Webster is run like the federal government in the way that the taxpayers (in our case, students) pay for the expenses of the government. In the 2004-2005 school year, tuition was supposed to make up 92 percent of Webster's operating budget. That should count for something.
Citizens who want to know how their tax money is being spent only have to walk into the nearest city hall or state house to get their answers. Yet Webster students continue to hit brick walls when they ask for specifics. Even when students come prepared, armed to the brim with pointed questions, they are placated, patted on the head and given vague details about how money will be shifted around after the restoration of the student activity and employment funds.

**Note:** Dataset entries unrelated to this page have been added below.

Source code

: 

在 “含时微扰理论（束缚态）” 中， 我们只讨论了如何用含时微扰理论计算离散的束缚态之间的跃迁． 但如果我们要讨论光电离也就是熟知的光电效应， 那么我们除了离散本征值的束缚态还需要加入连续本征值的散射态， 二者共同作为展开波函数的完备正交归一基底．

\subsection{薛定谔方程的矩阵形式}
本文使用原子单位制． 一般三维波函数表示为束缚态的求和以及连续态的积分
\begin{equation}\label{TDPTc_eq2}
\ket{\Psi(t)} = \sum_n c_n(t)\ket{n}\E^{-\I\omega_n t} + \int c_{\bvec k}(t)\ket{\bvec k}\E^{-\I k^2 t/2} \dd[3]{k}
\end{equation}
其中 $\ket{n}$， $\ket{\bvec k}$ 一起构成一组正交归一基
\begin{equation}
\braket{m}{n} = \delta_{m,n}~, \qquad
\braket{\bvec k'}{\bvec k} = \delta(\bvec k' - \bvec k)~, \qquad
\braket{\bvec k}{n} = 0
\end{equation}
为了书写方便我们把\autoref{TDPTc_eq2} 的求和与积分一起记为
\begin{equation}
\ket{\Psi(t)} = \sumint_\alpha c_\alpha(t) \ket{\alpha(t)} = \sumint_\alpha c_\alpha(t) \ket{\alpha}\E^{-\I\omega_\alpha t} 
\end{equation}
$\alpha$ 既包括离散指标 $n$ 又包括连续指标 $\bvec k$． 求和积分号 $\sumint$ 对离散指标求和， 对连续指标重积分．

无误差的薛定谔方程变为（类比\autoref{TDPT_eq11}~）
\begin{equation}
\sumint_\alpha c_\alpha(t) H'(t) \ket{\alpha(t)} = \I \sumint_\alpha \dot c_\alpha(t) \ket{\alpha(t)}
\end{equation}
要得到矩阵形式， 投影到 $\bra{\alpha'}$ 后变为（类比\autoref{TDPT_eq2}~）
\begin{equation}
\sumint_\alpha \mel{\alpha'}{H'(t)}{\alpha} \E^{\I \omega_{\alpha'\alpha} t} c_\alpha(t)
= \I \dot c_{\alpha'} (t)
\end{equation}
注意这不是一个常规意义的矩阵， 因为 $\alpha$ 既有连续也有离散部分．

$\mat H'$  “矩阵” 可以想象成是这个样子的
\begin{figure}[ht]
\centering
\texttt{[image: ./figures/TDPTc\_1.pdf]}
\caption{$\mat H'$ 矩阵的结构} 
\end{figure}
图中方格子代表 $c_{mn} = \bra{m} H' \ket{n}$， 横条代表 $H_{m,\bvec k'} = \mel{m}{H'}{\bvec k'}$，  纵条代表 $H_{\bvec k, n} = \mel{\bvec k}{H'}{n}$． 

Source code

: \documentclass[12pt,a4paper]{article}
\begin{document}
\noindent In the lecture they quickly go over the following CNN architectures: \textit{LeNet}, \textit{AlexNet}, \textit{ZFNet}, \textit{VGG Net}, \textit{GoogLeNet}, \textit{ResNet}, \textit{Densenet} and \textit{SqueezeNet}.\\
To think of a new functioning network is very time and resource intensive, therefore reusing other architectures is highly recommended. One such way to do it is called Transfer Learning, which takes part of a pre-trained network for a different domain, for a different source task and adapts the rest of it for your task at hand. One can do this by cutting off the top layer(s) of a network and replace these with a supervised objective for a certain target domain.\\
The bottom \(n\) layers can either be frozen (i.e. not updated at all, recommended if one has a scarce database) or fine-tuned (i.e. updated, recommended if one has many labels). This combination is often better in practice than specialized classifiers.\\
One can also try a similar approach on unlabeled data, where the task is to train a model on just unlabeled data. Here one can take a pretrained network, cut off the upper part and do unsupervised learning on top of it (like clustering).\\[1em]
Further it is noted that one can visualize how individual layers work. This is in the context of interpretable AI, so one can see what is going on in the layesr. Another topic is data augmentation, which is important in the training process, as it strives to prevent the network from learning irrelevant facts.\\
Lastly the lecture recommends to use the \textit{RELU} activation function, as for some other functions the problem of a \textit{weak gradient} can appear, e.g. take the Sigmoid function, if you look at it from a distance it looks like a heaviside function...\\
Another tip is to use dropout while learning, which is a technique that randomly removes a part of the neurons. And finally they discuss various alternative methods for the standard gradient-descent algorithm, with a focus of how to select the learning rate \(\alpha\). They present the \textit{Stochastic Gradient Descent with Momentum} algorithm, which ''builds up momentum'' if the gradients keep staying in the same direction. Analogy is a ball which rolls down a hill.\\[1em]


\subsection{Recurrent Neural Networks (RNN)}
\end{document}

Why is it that Vice President of Information Technologies, Larry Hafner, was brought to the meeting as a makeshift bodyguard for Dey when the czar of finance, Dave Garafola, could have answered students' specific questions about the budget? Perhaps the administrators hoped to avoid probing questions as to where money was being cut within the university with the joyful announcement that most student funding would be restored.
Both Dey and concerned students at the forum highlighted communication as a key concern amidst budget planning in the future. With Dean of Students Ted Hoef revealing the proposed budget cuts at an SGA meeting, an ill-prepared Dey coming forth to fill in only a few blanks at the forum, and a coherent budget plan still yet to be disclosed, it's beginning to look like the administration would fare better if it hired some of the university's own public relations students to revamp their crisis management strategies.
Audio and broadcast students deserve studios that actually work
For a university that prides itself on real-world education, it's odd that students in the school of communications have so few outlets for their class work. There's the regular publication of The Ampersand and The Journal, but after that things start to go virtual.
The campus-run television station, GTV, is down so often students never know if work they produce will see the light of day. KGLX has shrunk from having a broadcast radio station to an internet station to a constant malfunction. Broadcast and audio students continue to produce work for the on-again, off-again stations, but part of the fun of delving into such majors is actually seeing your own work broadcast. Not to mention that publication of work can provide entirely new insight on a project.
Professors and students emerged in the broadcast fields will provide some of the most relevant feedback students will get on their projects. But in a field where the final project is supposed to have a wide audience, students should have the opportunity to get their work out there and see how the public responds.
If Webster wants to attract students in media fields it can't keep fooling themselves into thinking virtual publication is the same as real publication. Applicants, current students and employers all know the difference. To ensure an education based in reality, Webster should make it a priority to get the School of Communications' broadcasting stations up and running. Not doing so is a disservice to the school and the students.
We at The Journal are certainly grateful for our spacious offices and new computer equipment. The tools we have allow us to produce a professional publication admired by employers in the newspaper industry. But television and radio broadcast students deserve the same level of professionalism in their schooling and equipment. Without a working TV or radio station, students won't get the exposure they need for real-world jobs.